_GOAL OF THE EXERCISE_.
Look through the data below and return each line where "issue" appears.

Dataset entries
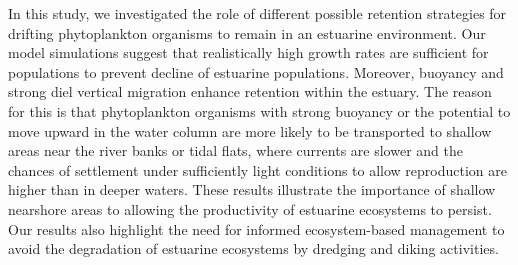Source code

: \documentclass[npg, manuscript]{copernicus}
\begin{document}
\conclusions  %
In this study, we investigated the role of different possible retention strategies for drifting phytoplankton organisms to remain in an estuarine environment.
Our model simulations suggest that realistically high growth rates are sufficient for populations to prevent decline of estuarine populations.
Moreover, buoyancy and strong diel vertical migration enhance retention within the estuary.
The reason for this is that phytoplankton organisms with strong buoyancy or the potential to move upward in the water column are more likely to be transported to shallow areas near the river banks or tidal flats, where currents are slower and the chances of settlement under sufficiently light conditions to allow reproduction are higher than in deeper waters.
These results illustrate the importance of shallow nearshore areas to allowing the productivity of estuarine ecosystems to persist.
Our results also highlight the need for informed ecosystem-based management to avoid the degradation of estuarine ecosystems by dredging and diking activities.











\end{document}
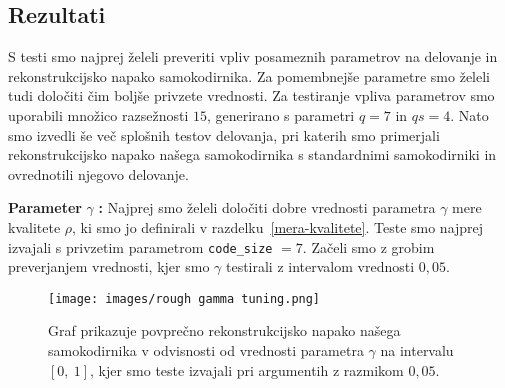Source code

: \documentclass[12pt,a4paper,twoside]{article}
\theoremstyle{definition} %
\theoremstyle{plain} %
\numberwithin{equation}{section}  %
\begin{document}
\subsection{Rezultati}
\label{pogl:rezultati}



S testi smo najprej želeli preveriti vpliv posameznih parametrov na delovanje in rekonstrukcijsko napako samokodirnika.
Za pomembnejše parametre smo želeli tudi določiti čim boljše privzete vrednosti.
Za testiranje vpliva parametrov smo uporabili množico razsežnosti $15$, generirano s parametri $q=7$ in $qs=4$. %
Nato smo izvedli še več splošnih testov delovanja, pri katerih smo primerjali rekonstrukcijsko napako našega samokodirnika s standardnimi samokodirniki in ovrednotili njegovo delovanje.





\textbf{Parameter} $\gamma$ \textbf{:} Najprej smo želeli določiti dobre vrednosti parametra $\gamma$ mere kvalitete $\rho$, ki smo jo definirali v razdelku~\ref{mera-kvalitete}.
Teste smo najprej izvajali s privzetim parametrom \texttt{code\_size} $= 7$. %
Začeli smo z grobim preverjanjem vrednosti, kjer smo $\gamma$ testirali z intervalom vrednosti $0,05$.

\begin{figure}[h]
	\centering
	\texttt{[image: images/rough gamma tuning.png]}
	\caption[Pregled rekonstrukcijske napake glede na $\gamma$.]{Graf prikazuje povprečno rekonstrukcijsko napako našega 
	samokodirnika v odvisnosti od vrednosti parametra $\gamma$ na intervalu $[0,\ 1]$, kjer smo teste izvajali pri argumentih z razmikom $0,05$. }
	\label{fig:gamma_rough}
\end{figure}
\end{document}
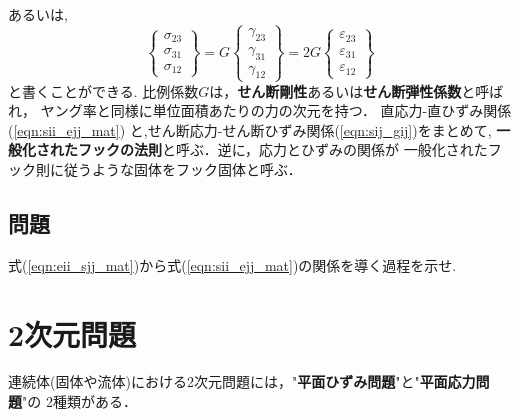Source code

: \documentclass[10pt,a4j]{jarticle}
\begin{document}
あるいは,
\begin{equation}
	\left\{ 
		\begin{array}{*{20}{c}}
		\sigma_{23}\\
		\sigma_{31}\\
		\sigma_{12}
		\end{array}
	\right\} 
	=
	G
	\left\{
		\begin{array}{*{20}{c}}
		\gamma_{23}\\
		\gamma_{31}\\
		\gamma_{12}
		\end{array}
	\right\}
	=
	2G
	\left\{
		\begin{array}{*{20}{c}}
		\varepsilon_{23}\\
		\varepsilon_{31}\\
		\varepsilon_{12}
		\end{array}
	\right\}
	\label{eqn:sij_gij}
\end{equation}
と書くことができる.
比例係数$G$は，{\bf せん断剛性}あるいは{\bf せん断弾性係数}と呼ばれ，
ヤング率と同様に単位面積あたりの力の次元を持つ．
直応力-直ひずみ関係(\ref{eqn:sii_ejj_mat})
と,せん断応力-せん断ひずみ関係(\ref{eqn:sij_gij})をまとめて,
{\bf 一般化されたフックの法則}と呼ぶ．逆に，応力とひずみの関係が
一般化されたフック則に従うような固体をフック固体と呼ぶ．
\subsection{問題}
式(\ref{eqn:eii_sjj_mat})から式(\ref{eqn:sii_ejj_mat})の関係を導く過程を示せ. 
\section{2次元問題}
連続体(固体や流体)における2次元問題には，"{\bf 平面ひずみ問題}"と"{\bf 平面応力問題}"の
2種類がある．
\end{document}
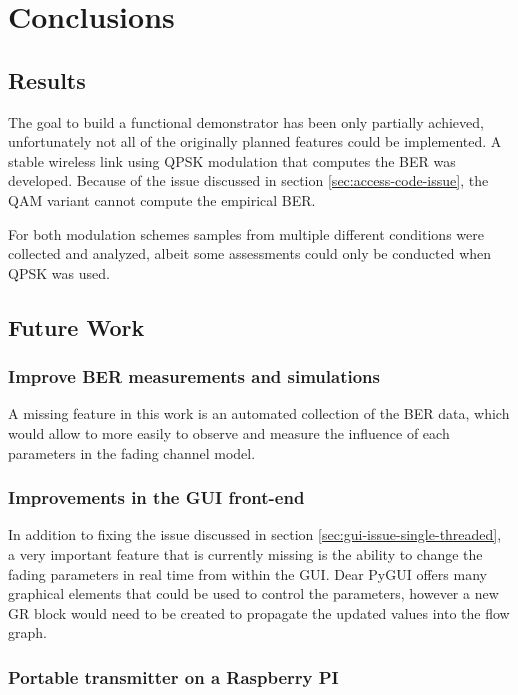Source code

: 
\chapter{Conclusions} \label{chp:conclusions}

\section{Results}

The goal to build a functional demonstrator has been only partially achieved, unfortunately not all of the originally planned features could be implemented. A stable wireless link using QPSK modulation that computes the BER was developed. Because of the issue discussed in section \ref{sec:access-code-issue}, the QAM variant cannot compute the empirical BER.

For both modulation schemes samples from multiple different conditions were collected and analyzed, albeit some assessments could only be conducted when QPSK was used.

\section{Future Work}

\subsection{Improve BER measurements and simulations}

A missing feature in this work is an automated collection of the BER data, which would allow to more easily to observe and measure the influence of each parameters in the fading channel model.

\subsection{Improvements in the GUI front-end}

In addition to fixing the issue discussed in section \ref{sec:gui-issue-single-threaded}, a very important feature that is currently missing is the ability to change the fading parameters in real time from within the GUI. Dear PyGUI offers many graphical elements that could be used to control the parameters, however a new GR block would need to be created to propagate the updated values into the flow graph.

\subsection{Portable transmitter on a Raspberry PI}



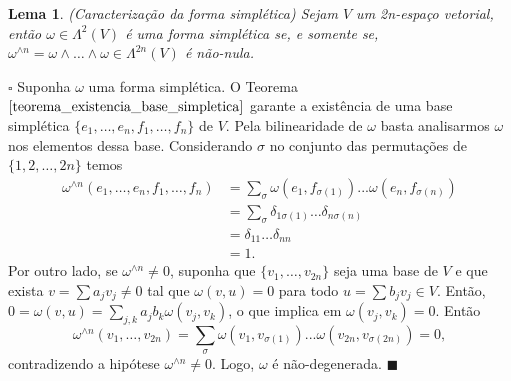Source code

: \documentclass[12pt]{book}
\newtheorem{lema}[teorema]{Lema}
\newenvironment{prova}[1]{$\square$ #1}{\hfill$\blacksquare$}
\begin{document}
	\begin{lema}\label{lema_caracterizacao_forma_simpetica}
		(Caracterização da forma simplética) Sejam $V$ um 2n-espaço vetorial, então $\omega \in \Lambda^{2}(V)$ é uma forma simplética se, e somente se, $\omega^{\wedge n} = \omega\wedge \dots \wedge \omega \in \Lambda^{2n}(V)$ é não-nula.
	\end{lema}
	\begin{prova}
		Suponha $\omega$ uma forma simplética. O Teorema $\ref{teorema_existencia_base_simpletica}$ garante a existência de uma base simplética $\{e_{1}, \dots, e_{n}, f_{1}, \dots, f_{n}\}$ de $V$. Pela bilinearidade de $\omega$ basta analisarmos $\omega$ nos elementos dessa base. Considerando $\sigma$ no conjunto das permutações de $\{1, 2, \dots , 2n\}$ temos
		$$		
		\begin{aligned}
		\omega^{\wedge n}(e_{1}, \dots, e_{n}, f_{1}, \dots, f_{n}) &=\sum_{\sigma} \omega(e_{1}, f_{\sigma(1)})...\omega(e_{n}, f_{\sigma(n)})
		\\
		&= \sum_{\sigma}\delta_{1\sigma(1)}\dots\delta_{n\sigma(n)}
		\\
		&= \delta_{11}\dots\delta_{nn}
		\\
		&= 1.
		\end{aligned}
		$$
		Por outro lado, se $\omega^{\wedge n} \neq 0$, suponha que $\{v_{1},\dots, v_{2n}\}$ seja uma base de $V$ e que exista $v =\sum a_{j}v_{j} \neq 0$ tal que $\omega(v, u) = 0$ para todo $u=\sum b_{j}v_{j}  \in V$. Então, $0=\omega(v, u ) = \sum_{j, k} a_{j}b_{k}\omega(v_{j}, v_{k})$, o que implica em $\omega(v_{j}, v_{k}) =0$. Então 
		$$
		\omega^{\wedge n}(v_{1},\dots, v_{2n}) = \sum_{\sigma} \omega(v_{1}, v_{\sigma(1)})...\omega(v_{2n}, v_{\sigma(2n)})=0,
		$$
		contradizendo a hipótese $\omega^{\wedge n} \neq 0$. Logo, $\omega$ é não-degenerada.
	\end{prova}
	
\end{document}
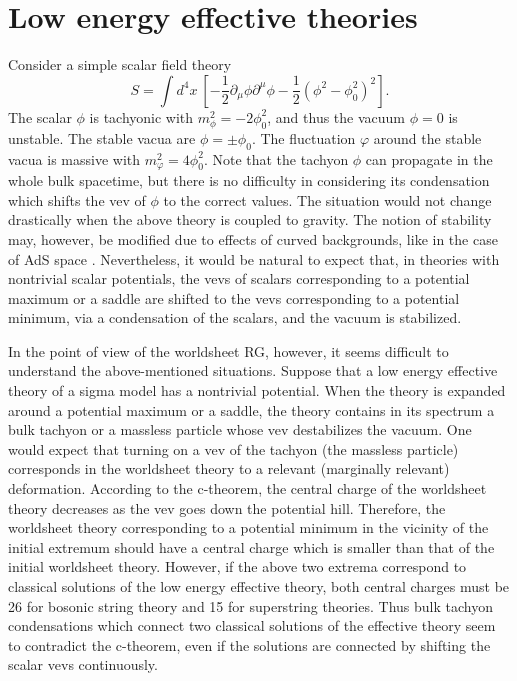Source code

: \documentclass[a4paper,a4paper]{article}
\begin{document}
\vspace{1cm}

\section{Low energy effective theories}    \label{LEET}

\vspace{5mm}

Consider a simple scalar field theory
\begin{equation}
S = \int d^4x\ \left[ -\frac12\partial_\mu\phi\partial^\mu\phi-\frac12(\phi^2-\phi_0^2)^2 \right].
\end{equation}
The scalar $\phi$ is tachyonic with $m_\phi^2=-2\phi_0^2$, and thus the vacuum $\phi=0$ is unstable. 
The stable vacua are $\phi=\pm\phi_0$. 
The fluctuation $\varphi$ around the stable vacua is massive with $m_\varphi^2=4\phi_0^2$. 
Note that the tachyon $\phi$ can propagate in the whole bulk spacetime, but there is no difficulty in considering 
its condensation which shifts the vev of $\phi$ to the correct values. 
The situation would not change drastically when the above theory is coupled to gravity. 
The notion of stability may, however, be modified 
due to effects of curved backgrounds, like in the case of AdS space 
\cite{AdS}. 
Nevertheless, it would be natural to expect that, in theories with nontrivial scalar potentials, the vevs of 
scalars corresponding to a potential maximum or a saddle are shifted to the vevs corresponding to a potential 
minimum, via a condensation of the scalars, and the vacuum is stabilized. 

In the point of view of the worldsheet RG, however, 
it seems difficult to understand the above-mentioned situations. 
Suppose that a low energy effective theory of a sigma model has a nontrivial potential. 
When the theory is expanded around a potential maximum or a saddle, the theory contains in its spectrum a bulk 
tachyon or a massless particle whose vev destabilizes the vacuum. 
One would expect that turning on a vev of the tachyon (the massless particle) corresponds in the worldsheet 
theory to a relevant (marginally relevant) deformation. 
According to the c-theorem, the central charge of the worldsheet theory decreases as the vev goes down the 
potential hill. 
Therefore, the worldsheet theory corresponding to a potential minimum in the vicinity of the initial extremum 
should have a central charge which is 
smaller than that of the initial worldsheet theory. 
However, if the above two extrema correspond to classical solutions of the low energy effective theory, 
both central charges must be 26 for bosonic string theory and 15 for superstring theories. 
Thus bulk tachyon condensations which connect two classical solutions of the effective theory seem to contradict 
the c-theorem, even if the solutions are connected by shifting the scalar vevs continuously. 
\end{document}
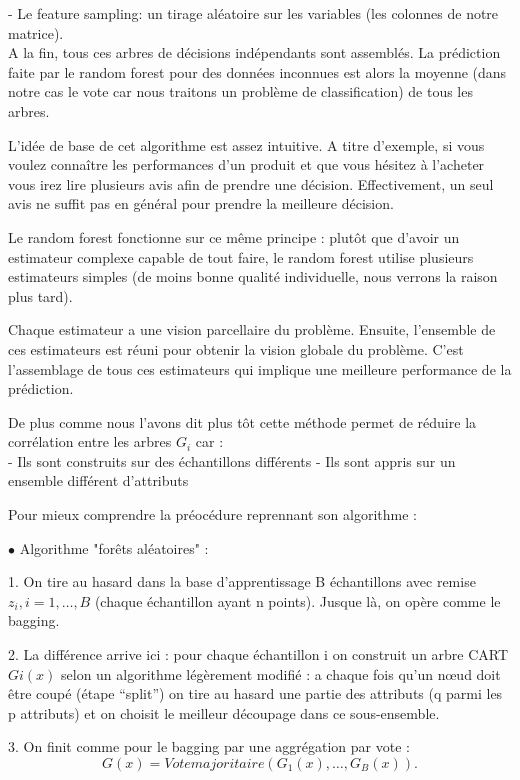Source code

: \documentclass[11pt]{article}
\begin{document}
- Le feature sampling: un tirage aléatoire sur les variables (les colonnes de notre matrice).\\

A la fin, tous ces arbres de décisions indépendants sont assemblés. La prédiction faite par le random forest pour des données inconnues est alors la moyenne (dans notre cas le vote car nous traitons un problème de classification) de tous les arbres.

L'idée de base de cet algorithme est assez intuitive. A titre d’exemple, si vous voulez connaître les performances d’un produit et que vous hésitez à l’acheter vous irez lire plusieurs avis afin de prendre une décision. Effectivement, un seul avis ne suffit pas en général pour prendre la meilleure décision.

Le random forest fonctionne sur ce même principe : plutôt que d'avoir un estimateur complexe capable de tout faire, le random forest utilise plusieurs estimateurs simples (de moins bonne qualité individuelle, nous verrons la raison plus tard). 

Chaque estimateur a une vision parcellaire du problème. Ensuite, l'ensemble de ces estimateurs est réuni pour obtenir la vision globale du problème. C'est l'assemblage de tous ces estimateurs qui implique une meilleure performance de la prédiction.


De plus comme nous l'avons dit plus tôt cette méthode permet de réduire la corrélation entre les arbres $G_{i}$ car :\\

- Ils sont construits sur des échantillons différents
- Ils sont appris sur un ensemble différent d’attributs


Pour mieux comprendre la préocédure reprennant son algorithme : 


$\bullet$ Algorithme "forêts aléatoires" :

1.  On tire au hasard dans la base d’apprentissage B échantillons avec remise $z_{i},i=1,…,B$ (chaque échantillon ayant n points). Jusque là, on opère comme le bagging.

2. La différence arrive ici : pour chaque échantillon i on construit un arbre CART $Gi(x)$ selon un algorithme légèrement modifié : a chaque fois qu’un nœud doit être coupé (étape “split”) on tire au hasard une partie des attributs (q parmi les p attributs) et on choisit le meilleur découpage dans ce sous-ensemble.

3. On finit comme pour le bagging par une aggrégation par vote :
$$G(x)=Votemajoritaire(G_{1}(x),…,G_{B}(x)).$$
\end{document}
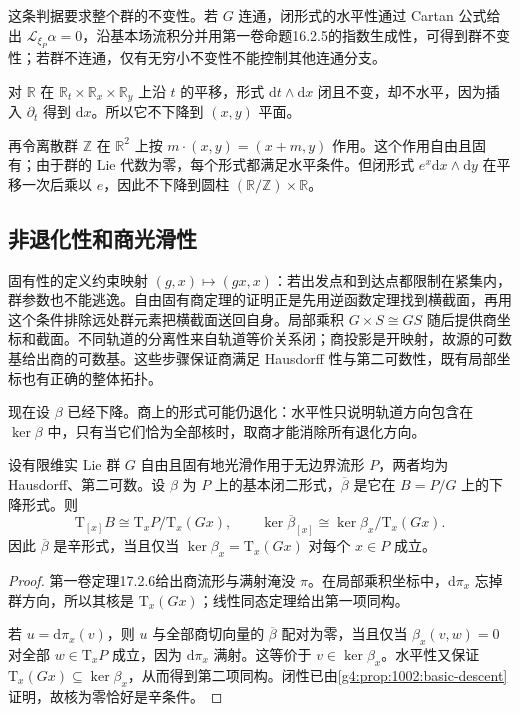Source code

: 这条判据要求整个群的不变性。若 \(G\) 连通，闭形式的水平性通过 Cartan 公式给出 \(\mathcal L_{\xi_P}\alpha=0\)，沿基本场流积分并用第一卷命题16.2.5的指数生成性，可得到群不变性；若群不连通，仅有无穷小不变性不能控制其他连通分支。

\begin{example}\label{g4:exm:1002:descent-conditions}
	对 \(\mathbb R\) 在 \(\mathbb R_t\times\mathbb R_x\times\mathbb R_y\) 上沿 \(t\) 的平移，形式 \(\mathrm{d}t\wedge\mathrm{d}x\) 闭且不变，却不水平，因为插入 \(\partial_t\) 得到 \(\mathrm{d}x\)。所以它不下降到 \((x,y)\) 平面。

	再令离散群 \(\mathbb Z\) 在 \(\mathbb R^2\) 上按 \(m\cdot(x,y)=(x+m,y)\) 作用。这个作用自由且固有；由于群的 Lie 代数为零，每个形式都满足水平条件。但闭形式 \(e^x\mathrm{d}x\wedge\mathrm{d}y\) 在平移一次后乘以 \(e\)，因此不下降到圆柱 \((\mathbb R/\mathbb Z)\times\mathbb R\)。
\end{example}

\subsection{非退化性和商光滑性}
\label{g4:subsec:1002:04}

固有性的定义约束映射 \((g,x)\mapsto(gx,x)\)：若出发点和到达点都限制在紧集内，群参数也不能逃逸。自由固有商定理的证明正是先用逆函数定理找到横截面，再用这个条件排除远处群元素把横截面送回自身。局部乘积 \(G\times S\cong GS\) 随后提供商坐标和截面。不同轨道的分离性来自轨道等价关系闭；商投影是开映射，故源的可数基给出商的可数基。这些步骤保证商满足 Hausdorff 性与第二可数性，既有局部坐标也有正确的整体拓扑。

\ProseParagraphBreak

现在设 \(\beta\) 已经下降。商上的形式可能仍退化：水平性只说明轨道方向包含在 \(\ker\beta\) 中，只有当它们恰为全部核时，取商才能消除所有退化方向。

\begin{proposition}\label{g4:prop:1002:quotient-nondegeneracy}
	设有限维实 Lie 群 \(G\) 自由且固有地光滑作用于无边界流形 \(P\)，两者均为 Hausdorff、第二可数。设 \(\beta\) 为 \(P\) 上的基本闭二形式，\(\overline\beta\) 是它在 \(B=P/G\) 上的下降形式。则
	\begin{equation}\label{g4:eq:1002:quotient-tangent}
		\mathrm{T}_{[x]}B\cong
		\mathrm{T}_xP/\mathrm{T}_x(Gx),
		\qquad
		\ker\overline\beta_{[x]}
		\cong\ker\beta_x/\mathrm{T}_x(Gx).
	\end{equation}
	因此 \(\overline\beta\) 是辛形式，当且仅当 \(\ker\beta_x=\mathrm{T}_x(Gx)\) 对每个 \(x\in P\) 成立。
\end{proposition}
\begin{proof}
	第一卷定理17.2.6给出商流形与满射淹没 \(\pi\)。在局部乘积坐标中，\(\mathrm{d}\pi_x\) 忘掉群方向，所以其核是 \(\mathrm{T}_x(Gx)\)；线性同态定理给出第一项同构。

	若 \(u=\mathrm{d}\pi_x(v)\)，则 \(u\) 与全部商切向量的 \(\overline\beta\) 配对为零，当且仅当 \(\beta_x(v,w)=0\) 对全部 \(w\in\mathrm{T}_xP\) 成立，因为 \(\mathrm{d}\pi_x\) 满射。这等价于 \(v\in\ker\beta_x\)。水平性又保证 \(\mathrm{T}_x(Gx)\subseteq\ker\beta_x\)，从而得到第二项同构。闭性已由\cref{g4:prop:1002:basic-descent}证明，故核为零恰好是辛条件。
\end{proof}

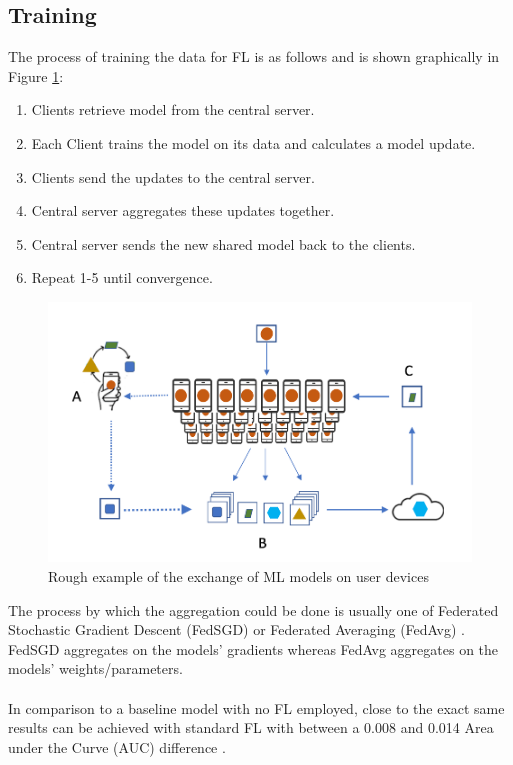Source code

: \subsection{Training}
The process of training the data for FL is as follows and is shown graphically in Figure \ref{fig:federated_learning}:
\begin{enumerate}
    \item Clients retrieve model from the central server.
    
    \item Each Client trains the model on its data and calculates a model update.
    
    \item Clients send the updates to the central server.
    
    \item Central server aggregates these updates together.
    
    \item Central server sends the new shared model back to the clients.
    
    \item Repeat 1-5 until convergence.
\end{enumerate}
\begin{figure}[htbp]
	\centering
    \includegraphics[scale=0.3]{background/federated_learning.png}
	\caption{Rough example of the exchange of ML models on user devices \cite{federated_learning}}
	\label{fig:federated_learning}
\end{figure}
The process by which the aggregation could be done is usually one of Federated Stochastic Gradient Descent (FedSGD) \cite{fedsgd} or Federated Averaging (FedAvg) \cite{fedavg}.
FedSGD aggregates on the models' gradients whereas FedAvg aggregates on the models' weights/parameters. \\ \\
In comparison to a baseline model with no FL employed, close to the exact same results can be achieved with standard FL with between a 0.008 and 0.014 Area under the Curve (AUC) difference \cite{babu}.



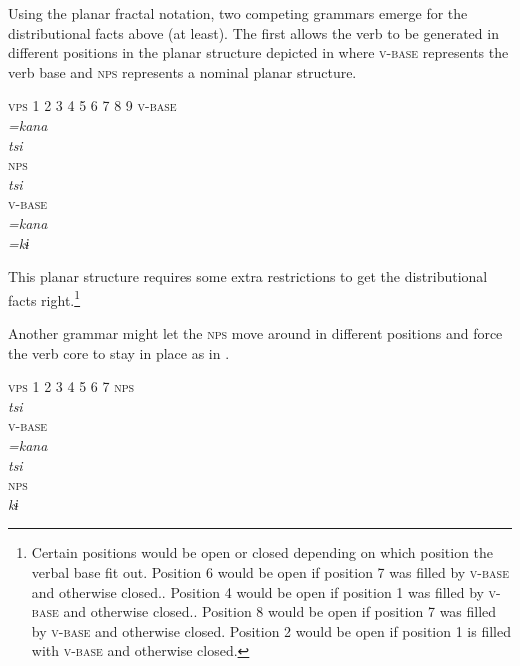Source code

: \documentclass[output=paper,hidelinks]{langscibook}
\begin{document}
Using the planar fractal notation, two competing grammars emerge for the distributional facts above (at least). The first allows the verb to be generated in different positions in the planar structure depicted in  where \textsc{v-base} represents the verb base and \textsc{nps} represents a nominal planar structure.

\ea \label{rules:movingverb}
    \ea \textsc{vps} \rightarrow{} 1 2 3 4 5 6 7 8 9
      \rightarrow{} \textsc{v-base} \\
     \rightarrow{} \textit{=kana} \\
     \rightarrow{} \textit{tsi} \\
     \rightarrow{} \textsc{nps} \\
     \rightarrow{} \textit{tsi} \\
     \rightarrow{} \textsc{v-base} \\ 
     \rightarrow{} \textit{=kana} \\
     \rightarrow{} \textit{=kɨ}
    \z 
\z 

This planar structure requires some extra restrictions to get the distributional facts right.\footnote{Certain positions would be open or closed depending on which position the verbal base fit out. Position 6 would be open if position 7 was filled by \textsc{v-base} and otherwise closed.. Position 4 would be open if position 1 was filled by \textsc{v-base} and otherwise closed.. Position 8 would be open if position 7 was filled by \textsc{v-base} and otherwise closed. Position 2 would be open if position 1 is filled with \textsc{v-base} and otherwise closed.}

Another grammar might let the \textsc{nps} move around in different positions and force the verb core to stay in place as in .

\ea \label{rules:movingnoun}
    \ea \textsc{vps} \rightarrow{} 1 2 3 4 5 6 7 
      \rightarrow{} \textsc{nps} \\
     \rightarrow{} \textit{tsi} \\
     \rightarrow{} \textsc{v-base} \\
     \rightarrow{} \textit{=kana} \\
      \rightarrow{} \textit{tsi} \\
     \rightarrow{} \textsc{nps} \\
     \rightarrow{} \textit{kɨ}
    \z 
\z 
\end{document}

_SOLUTION FOR THIS TASK_.
The goal to build a functional demonstrator has been only partially achieved, unfortunately not all of the originally planned features could be implemented. A stable wireless link using QPSK modulation that computes the BER was developed. Because of the issue discussed in section \ref{sec:access-code-issue}, the QAM variant cannot compute the empirical BER.
In addition to fixing the issue discussed in section \ref{sec:gui-issue-single-threaded}, a very important feature that is currently missing is the ability to change the fading parameters in real time from within the GUI. Dear PyGUI offers many graphical elements that could be used to control the parameters, however a new GR block would need to be created to propagate the updated values into the flow graph.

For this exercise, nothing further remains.